A Summery Summary
Recos for Reading Season
I have so many books on my TBR1 list, it seems like the smart move is to start a cocaine habit simply to provide myself more waking time for reading. John of John by Douglas Stuart, Land by Maggie O”Farrell, Regime Change by Maggie Haberman and Jonathon Swan. I also want to check out new fiction by Amy Bloom, Andrew Sean Greer, and Daniel Kraus. Whistler, Ann Patchett’s new one, was on the list, but I managed to score a digital version from the library.
I had also pulled and old paperback2 of Cider House Rules off an upstairs shelf for a reread — 50 pages in, still great — but Wilbur Larch will have to suck ether on his own.
We aren’t kids, we don’t get summers off anymore, yet we readers still think of this summer as the golden opportunity to log some serious book time.
Reading season doesn’t require new fiction, of course. Here are a few recommendations that are not fresh and new. In with the old, I say! Older titles also mean you get to benefit from that age-old money-saving device, the public library. Read to the end for my favorite library thing about my library.

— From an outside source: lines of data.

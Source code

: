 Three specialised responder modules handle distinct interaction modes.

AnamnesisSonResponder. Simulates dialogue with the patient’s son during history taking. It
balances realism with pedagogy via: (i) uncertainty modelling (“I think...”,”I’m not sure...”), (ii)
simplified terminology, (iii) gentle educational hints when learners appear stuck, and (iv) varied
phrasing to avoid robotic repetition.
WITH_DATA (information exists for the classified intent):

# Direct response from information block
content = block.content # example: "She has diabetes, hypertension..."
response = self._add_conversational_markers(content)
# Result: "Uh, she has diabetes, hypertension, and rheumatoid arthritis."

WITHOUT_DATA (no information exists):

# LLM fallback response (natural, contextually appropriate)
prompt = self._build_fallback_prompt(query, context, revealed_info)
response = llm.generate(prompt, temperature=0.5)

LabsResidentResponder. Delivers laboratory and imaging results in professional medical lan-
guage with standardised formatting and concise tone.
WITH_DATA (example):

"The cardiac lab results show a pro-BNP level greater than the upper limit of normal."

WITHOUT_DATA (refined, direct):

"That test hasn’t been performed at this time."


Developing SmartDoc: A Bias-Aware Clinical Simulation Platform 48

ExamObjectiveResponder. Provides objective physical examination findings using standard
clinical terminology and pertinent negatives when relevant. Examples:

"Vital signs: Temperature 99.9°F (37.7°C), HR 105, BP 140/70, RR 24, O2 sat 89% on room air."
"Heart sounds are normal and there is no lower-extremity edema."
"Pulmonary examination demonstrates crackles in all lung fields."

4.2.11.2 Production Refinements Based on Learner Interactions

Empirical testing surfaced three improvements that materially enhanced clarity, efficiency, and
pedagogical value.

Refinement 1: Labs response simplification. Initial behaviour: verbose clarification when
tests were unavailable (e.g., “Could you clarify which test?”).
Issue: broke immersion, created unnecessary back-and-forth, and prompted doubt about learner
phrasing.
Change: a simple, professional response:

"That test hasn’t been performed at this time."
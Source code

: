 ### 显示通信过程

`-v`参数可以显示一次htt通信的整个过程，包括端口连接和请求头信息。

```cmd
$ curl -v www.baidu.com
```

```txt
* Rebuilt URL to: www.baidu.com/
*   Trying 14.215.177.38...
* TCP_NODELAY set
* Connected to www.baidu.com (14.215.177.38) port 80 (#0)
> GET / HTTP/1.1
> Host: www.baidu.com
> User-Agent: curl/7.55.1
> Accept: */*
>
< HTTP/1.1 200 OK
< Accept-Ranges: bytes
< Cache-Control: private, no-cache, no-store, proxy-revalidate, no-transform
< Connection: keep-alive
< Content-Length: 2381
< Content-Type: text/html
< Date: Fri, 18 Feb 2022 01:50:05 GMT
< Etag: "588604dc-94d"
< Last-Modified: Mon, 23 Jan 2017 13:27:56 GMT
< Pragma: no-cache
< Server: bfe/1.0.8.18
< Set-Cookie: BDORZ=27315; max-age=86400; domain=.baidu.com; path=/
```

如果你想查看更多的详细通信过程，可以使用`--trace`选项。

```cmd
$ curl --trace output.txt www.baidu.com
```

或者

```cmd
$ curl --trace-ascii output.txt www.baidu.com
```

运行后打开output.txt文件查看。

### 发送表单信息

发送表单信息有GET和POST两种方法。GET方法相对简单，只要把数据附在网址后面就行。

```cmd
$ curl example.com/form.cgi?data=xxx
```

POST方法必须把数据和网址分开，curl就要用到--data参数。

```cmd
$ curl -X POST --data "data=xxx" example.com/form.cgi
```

Pretentious and challenging
Middlemarch by George Eliot
If you have people at your pool club you want to impress, Middlemarch is your ideal poolside accessory. I used to make sure the cover was facing out when I walked around the Maplewood Pool to ensure everyone knew this SAHM wasn’t reading Fifty Shades of Grey. (As if anyone cared.) Like some compression slimming bathing suits, it’s very hard to get into but worth it once you do. I’m glad I stuck with this novel because by the time I finished it I was among the converted. Possibly the greatest novel ever written.
True Story
A Woman of No Importance
I love nonfiction that feels like a novel, and this one by Sonia Purnell is special. The not-told-enough story of Virginia Hall, an American socialite whose lifelong dream was to be a spy but in a policy Pete Hegseth has revived, the Americans had a no girls rule. The English hired her at the start of WWII, mostly because they figured her job—to help start a resistance in France—was a lost cause. She was smarter and tougher than anyone realized, and her impact is legendary. Her bravery alone was astonishing, including repeatedly helping Allied soldiers avoid the Nazis and get to Spain by shepherding the across the Pyrenées even though she had a wooden leg. Yes, a wooden leg. Read the book.
True-ish Story
Dancer by Colum McCann
I love a book so good you want to be transported to its setting even when you’re in your happiest place. Every summer when our kids were young, we’d do a week in Wellfleet with friends. Swimming in ponds, ocean bonfires, Ina Garten’s lobster mac-n-cheese. But when I read Dancer, Colum McCann’s fictionalized version of the life of legendary ballet dancer Rudolf Nureyev, I would pass up even the roasted oysters to read a few more of its beautifully written pages. Nureyev defected to America in 1961 and died of AIDS in 1993. That alone should give you an idea of all the juiciness this book entails–Soviet-era Russia, 1970s New York, pre-AIDS gay nightlife, ballet. This same genius writer went on to write Let the Great World Spin, so you know you’re in good hands.
Seasonally Appropriate
This should be a legit genre in bookstores–there are so many books set in summery locales. Here are a few winners: Sag Harbor by Colson Whitehead (Before he won back-to-back Pulitzers, he wrote funny and piercing autofiction about his teen years in this historically black Hamptons enclave), Maine by J. Courtney Sullivan (A musty old summer house, deep family secrets, and multigenerational discord. Yes. I’m forever searching for a novel that hits all the buttons the way this one does), Who is Rich by Matt Klam (hilarious, high-intensity, literary satire by one of my favorite writers), A Children’s Bible by Lydia Millet (what if armageddon happened while you were on vacation?), and Summer Sisters by Judy Blume (Blume’s novels for grown-ups are delicious).
The Best Deal on Books
I usually link the title I recommend to Indiebound instead of Amazon; I like to think of myself as a flea on the hide of Jeff Bezos. Truth is, the first place I usually go when I want to read a book is my public library, via Overdrive. If you’re not using it yet, I am excited for you to try. Search on any title, and have it delivered to your local library or digitally via Libby. The wait list for hot new titles is a downside, and why I dropped everything when Whistler was available, but for some of these older titles, you will probably be in luck.
Please hit the heart if you liked this and happy reading!
TBR = To Be Read. Is this a way to establish nerd cred, or just another method to make myself feel stressed out and behind on life?
*Can we pour one out for the 4X7 pocket book paperback? Publishers are doing away with them. It makes me feel sad and old, but truth is I was definitely on the Vintage Contemporaries trade paperback bandwagon in the 1980s–I felt like a more serious reader with one of those crammed into my Papagallo Bermuda bag.

Love it Al. Thanks for the recos!
All great tips! And the compression bathing suit line! Truer words were never spoken!